Rendered images with source text

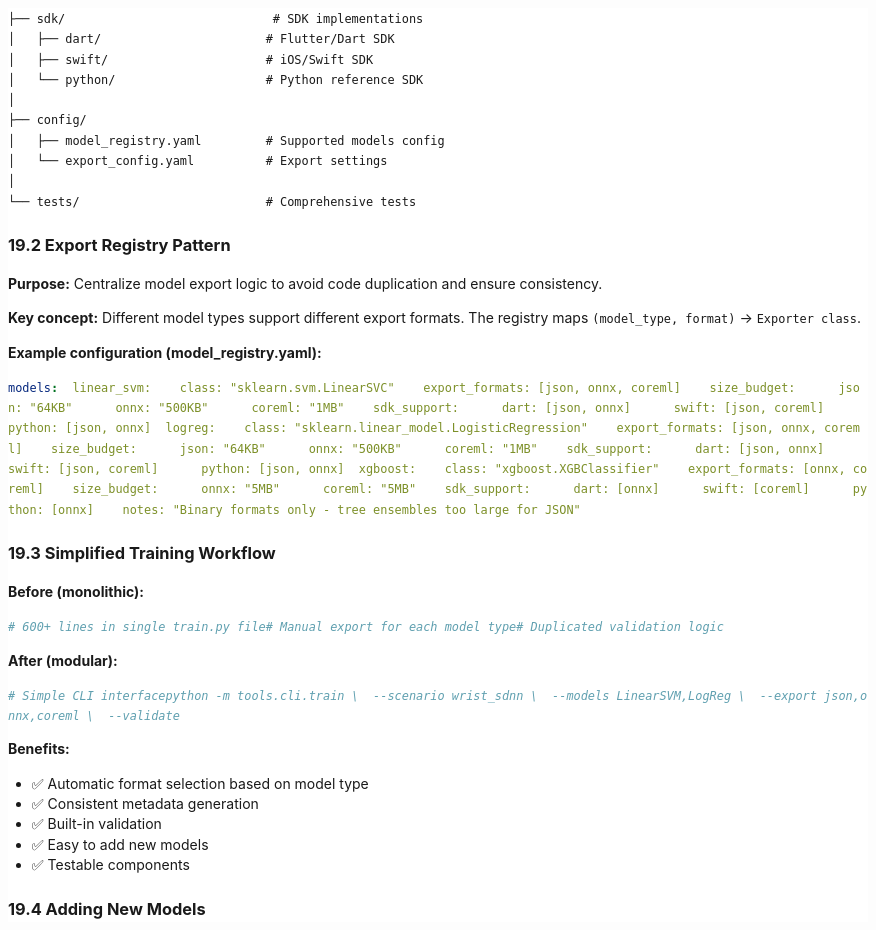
```
├── sdk/                             # SDK implementations
│   ├── dart/                       # Flutter/Dart SDK
│   ├── swift/                      # iOS/Swift SDK
│   └── python/                     # Python reference SDK
│
├── config/
│   ├── model_registry.yaml         # Supported models config
│   └── export_config.yaml          # Export settings
│
└── tests/                          # Comprehensive tests
```

### 19.2 Export Registry Pattern

**Purpose:** Centralize model export logic to avoid code duplication and ensure consistency.

**Key concept:** Different model types support different export formats. The registry maps `(model_type, format)` → `Exporter class`.

**Example configuration (model_registry.yaml):**

```yaml
models:  linear_svm:    class: "sklearn.svm.LinearSVC"    export_formats: [json, onnx, coreml]    size_budget:      json: "64KB"      onnx: "500KB"      coreml: "1MB"    sdk_support:      dart: [json, onnx]      swift: [json, coreml]      python: [json, onnx]  logreg:    class: "sklearn.linear_model.LogisticRegression"    export_formats: [json, onnx, coreml]    size_budget:      json: "64KB"      onnx: "500KB"      coreml: "1MB"    sdk_support:      dart: [json, onnx]      swift: [json, coreml]      python: [json, onnx]  xgboost:    class: "xgboost.XGBClassifier"    export_formats: [onnx, coreml]    size_budget:      onnx: "5MB"      coreml: "5MB"    sdk_support:      dart: [onnx]      swift: [coreml]      python: [onnx]    notes: "Binary formats only - tree ensembles too large for JSON"
```

### 19.3 Simplified Training Workflow

**Before (monolithic):**

```python
# 600+ lines in single train.py file# Manual export for each model type# Duplicated validation logic
```

**After (modular):**

```python
# Simple CLI interfacepython -m tools.cli.train \  --scenario wrist_sdnn \  --models LinearSVM,LogReg \  --export json,onnx,coreml \  --validate
```

**Benefits:**
- ✅ Automatic format selection based on model type
- ✅ Consistent metadata generation
- ✅ Built-in validation
- ✅ Easy to add new models
- ✅ Testable components

### 19.4 Adding New Models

§ **EXERCISE**
Above are the records; copy every line in them that holds the word "logic".

§ **TASK SOLUTION**
**Purpose:** Centralize model export logic to avoid code duplication and ensure consistency.
# 600+ lines in single train.py file# Manual export for each model type# Duplicated validation logic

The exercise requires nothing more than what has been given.